▶ _Problem details_
Whenever a line of the entries below holds the string "EndPointState", copy that line and return it.

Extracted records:
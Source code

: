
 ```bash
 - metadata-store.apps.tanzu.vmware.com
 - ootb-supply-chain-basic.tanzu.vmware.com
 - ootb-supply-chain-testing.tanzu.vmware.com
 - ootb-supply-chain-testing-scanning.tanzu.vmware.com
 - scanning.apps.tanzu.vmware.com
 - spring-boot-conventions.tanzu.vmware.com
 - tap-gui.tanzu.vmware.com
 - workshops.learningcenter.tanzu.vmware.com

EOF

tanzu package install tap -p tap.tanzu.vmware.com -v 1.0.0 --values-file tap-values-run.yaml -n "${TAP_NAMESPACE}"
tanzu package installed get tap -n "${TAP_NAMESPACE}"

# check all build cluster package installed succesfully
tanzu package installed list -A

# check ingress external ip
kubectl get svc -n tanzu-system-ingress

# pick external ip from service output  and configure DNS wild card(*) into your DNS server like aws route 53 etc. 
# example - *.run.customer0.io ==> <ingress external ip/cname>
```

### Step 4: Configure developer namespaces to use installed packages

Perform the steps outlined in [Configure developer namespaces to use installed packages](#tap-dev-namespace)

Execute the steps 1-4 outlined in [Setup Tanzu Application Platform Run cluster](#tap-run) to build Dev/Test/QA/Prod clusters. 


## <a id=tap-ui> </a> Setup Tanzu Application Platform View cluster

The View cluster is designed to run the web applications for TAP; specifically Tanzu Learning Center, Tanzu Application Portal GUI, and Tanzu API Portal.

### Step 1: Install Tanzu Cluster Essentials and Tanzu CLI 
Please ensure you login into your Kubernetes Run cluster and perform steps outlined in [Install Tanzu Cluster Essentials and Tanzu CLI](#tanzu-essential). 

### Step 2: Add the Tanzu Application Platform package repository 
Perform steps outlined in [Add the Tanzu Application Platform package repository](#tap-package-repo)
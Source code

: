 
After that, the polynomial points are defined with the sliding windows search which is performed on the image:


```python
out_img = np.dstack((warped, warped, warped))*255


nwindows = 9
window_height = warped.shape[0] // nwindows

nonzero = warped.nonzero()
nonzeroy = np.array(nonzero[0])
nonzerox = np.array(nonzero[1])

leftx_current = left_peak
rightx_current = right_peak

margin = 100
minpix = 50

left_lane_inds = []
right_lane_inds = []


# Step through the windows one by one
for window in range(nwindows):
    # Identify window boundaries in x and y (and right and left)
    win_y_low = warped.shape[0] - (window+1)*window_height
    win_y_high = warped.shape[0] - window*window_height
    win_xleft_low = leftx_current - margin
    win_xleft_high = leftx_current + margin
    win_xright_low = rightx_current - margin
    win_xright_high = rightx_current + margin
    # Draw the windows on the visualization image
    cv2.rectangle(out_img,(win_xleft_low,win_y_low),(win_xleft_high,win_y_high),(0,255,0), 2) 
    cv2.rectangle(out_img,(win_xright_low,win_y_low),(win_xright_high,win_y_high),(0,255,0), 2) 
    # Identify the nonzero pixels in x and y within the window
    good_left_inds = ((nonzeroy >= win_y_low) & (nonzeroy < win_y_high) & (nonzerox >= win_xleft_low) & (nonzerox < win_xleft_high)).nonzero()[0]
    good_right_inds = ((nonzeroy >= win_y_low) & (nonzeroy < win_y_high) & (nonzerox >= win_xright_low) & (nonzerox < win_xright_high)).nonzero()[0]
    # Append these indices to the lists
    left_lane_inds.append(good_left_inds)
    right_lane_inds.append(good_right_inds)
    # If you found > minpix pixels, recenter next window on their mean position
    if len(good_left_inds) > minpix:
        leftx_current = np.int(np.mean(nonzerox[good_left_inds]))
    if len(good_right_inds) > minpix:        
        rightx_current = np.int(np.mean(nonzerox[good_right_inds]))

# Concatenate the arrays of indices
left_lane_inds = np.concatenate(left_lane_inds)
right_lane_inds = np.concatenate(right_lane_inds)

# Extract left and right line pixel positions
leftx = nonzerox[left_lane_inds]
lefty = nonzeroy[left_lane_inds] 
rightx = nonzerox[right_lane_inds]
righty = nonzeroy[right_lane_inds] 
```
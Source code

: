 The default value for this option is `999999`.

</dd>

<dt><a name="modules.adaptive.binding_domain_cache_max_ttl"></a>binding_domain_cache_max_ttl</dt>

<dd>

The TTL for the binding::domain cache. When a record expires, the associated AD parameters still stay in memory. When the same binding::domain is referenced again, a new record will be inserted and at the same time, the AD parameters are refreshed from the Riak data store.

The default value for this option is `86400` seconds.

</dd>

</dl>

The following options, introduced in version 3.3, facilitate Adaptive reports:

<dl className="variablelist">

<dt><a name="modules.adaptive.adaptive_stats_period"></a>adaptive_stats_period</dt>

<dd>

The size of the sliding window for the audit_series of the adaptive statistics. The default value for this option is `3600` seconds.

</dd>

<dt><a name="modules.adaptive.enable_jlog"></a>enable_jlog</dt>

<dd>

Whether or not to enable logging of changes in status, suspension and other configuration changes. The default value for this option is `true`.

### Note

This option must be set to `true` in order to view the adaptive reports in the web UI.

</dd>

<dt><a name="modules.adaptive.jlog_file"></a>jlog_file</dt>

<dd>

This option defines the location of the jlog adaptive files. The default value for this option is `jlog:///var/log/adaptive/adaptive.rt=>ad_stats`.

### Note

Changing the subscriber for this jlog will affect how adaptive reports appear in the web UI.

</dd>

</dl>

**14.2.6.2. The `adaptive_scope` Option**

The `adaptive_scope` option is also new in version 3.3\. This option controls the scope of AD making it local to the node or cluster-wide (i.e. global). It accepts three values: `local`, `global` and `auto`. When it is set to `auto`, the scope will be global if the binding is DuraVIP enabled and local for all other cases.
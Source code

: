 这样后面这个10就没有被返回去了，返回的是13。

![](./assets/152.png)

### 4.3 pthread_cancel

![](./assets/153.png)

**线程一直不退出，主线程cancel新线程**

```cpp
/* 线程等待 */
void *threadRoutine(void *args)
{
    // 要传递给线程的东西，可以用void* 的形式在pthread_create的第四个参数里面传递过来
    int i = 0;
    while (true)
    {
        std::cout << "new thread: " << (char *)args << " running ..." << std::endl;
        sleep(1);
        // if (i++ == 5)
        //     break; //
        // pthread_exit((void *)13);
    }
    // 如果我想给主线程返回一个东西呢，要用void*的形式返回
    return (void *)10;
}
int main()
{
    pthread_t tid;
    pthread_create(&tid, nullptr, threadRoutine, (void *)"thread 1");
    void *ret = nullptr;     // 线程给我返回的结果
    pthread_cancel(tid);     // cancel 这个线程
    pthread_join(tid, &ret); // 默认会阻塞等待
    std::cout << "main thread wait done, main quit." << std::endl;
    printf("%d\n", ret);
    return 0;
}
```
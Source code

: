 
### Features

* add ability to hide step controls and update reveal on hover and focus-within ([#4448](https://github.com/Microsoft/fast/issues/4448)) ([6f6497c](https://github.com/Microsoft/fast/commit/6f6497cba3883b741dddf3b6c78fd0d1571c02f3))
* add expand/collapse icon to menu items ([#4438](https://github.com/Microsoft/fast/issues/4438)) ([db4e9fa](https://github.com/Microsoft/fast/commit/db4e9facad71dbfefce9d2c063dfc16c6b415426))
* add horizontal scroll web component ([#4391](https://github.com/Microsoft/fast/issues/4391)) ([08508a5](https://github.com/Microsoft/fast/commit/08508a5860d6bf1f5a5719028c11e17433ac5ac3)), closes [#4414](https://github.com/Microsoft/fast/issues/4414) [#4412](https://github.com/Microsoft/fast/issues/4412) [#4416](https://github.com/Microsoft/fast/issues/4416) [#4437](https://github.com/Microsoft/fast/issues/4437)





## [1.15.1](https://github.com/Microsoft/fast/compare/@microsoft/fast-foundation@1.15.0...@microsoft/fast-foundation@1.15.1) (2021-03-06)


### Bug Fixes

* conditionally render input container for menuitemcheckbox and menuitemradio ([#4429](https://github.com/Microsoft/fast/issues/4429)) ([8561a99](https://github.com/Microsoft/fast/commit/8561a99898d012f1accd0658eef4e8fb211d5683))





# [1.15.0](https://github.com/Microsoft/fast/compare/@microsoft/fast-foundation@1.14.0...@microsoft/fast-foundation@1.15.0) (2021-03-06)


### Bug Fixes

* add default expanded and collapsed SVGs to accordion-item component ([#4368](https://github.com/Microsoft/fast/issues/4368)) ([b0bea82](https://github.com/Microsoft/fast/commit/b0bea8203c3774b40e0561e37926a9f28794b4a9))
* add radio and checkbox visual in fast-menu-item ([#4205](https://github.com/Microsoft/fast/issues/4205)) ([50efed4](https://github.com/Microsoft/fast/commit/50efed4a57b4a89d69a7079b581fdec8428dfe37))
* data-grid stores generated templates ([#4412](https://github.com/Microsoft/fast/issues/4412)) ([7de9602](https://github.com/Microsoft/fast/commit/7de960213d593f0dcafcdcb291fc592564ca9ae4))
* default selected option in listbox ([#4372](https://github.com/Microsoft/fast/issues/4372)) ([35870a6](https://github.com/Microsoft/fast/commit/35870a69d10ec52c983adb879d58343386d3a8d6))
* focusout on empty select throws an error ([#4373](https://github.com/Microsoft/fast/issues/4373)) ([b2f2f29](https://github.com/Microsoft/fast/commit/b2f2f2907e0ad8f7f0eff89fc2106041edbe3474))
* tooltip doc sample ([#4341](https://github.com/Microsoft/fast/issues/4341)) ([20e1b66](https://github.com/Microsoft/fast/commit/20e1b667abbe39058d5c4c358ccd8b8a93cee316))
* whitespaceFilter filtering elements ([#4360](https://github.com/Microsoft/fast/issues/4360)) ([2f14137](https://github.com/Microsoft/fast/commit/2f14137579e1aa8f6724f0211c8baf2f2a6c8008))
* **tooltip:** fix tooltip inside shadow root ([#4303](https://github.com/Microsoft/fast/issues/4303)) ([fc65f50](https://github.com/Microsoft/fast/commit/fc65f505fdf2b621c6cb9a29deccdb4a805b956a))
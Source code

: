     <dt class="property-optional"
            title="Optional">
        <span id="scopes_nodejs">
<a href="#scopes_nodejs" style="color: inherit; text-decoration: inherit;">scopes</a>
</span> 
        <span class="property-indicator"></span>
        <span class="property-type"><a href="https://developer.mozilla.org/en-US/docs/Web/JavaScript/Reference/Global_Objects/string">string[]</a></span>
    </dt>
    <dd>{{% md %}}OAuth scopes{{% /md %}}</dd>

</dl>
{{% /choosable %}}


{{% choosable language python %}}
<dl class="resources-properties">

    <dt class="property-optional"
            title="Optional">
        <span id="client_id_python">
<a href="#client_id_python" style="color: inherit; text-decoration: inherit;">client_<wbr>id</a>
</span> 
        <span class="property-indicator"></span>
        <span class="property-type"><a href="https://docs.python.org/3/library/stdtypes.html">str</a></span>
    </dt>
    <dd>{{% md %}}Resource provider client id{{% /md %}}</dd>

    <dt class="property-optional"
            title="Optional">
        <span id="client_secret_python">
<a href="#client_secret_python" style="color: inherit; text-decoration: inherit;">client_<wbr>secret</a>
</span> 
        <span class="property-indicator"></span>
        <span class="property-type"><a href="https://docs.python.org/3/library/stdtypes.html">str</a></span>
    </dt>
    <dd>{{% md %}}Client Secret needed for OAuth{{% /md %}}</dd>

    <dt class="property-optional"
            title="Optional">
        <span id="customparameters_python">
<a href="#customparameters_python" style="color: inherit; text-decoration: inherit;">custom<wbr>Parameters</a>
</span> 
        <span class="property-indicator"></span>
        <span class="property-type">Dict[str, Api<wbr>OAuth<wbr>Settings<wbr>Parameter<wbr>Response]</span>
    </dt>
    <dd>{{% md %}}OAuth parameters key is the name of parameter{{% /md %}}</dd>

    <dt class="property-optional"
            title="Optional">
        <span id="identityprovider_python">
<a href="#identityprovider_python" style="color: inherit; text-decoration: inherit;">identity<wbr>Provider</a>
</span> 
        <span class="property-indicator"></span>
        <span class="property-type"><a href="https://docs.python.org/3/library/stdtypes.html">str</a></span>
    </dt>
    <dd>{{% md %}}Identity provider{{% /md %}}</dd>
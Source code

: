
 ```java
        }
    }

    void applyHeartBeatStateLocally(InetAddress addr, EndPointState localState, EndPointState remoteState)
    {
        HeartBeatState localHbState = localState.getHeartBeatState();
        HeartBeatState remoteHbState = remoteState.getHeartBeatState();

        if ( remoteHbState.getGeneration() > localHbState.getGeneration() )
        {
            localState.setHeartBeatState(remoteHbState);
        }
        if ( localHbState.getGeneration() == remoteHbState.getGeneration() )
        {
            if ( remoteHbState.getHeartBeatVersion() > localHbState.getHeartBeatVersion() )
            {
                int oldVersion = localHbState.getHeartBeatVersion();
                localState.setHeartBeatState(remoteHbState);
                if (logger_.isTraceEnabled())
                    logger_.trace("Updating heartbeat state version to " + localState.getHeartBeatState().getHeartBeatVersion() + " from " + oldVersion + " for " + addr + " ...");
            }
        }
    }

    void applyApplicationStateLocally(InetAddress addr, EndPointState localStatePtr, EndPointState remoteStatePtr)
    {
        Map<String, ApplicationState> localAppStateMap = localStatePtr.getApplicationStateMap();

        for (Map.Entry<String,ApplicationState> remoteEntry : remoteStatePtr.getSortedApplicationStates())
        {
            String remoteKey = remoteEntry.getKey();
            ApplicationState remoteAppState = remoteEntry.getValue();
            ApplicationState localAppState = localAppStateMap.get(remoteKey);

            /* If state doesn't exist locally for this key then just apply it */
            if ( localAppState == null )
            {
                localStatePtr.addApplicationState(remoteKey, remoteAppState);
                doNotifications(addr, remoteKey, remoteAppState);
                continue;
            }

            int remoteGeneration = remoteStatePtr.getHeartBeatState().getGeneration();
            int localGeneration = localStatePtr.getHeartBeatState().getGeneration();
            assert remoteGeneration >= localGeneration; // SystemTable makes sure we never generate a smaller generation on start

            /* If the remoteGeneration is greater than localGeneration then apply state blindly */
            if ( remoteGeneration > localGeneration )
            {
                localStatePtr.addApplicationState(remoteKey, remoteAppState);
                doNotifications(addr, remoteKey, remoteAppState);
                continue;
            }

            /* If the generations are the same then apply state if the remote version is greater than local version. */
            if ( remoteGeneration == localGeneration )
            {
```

▶ _Exercise output_
    void applyHeartBeatStateLocally(InetAddress addr, EndPointState localState, EndPointState remoteState)
    void applyApplicationStateLocally(InetAddress addr, EndPointState localStatePtr, EndPointState remoteStatePtr)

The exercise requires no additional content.